WORK INSTRUCTIONS | Once the line containing "### function STDMETHOD() Cut" is found in the records below, return it and each following line exactly, up to and including the line containing "### function OBJID DoCreateNewObject", and nothing else.

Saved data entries
┄┄┄┄┄┄┄┄┄┄┄┄┄┄┄┄┄┄┄┄

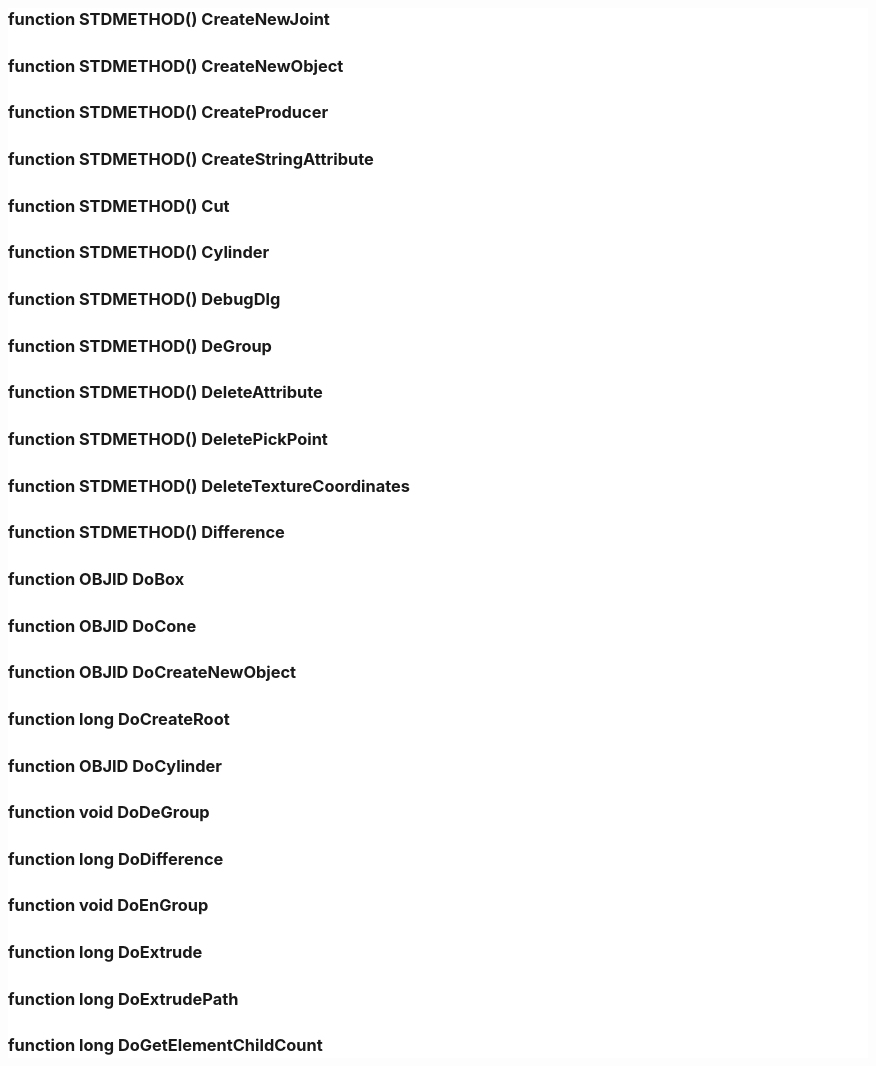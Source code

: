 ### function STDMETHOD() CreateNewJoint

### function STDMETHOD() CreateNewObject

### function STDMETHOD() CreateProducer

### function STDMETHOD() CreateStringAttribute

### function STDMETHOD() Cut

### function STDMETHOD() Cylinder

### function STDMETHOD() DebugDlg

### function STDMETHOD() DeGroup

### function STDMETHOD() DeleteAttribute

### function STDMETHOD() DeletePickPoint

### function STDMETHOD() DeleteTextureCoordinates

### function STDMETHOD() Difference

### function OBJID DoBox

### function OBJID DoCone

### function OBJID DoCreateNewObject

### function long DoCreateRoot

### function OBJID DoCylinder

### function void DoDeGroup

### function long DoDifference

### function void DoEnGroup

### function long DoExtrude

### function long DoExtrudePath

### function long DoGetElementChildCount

┄┄┄┄┄┄┄┄┄┄┄┄┄┄┄┄┄┄┄┄

TASK RESPONSE |
### function STDMETHOD() Cut

### function STDMETHOD() Cylinder

### function STDMETHOD() DebugDlg

### function STDMETHOD() DeGroup

### function STDMETHOD() DeleteAttribute

### function STDMETHOD() DeletePickPoint

### function STDMETHOD() DeleteTextureCoordinates

### function STDMETHOD() Difference

### function OBJID DoBox

### function OBJID DoCone

### function OBJID DoCreateNewObject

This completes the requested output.